Wicked Girls is the most powerful magic I know. You have no idea -- maybe you do -- of just how much it has meant to me during the past two years, during the whole getting on disability thing. The process is dehumanizing in the extreme, and when you don't feel human, it's easy to let go and stop caring whether you live or die. It is a broken, lost road indeed. And there's nothing here at the end of it but a pittance that won't support me, even though I would be even more screwed without it. I feel lost and hopeless much of the time. And that song gives me a sense of there being a place for me nevertheless. It restores some of my sense of being human. It has also been there for me as my relationship changes and becomes something else I don't understand, but still hold very dear. It reminds me that I exist for myself, not for other people, and that I can't let those other people define me. I can't listen to it very often, because it's painful like a limb coming awake is painful. But it's Necessary.
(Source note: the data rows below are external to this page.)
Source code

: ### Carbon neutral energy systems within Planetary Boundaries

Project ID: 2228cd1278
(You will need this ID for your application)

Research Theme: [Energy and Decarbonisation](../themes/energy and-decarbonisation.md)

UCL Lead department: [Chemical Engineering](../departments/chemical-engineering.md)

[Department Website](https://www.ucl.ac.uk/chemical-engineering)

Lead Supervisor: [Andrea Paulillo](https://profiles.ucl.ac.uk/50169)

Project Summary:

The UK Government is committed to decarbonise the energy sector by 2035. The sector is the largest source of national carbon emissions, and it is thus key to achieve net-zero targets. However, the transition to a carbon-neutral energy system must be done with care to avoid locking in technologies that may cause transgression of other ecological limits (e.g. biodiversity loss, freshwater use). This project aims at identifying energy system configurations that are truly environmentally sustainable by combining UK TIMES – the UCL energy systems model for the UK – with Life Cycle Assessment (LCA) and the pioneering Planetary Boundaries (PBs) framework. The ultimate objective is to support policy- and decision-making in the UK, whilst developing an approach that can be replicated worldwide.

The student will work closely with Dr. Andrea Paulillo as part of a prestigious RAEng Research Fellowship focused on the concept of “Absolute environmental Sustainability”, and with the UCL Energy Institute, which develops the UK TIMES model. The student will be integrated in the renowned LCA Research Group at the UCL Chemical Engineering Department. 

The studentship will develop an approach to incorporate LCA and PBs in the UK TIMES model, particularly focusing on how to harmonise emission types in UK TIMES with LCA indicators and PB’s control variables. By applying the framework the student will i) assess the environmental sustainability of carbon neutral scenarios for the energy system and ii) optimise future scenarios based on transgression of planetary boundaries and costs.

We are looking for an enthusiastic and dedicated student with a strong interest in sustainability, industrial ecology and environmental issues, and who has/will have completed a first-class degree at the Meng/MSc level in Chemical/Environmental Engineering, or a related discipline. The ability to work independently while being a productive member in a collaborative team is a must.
That's the magic you've wrought, the magic of words, and that's the gift you've passed on. You have saved more lives than you can ever know. I have no doubt of that. You've lifted hearts away from that place before people even have to go there. I know some of those people personally. I love some of those people passionately. Thank you.

And I'm incredibly grateful to Pamela Dean for being there for you, in that capacity, as you have gone on to be there for others.
I spend a great deal of time in that place. It's so hard.

I am so glad to have helped in any sense, my darling. I love you.